BLIP-II Employs Differential Hotspot Residues To Bind Structurally Similar Staphylococcus aureus PBP2a and Class A β-Lactamases

The interaction of beta-lactamase inhibitory protein II (BLIP-II) with beta-lactamases serves as a model system to investigate the principles underlying protein protein interactions. Previous studies have focused on identifying the determinants of binding affinity and specificity between BLIP-II and class A beta-lactamases. However, interactions between BLIP-II and other bacterial proteins have yet to be explored. Here, we provide evidence that BLIP-II binds penicillin binding protein 2a (PBP2a) from methicillin-resistant Staphylococcus aureus (MRSA) with a K-D in the low micromolar range. In comparison to the binding constants for the potent interaction between BLIP-II and TEM-1 beta-lactamase (K-D = 0.5 pM), the on-rate for BLIP-II binding PBP2a is 44 000 times slower and the off-rate is 170 times faster.

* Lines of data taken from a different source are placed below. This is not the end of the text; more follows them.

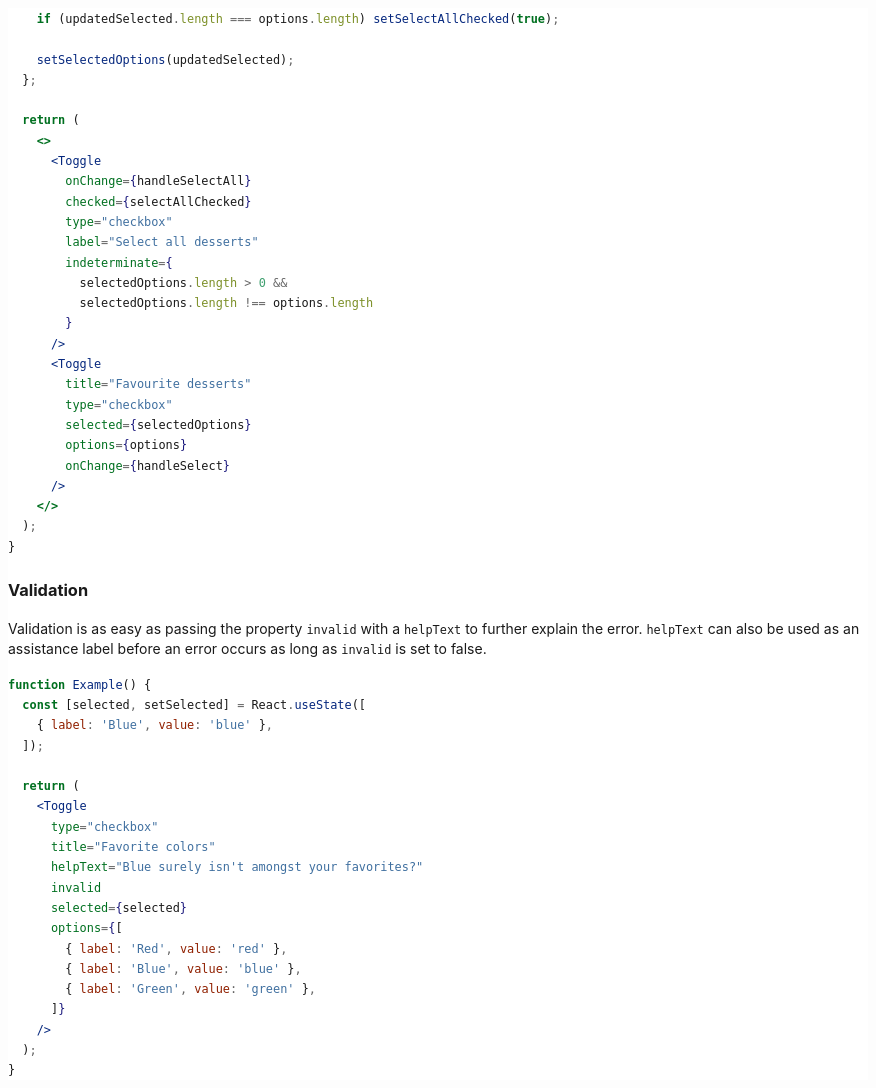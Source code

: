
 ```jsx example
    if (updatedSelected.length === options.length) setSelectAllChecked(true);

    setSelectedOptions(updatedSelected);
  };

  return (
    <>
      <Toggle
        onChange={handleSelectAll}
        checked={selectAllChecked}
        type="checkbox"
        label="Select all desserts"
        indeterminate={
          selectedOptions.length > 0 &&
          selectedOptions.length !== options.length
        }
      />
      <Toggle
        title="Favourite desserts"
        type="checkbox"
        selected={selectedOptions}
        options={options}
        onChange={handleSelect}
      />
    </>
  );
}
```

### Validation

Validation is as easy as passing the property `invalid` with a `helpText` to further explain the error. `helpText` can also be used as an assistance label before an error occurs as long as `invalid` is set to false.

```jsx example
function Example() {
  const [selected, setSelected] = React.useState([
    { label: 'Blue', value: 'blue' },
  ]);

  return (
    <Toggle
      type="checkbox"
      title="Favorite colors"
      helpText="Blue surely isn't amongst your favorites?"
      invalid
      selected={selected}
      options={[
        { label: 'Red', value: 'red' },
        { label: 'Blue', value: 'blue' },
        { label: 'Green', value: 'green' },
      ]}
    />
  );
}
```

Therefore, a slow association rate is a limiting factor for the potency of the interaction between BLIP-II and PBP2a. Results from alanine scanning mutagenesis of the predicted interface residues of BLIP-II indicate that charged residues on the periphery of the BLIP-II interface play a critical role for binding PBP2a, in contrast to previous findings that aromatic residues at the center of the BLIP-II interface are critical for the interaction with beta-lactamases. Interestingly, many of the alanine mutants at the BLIP-II interface increase k(on) for binding PBP2a, consistent with the association rate being a limiting factor for affinity. In summary, the results of the study reveal that BLIP-II binds PBP2a, although weakly compared to binding of beta-lactamases, and provides insights into the different binding strategies used for these targets.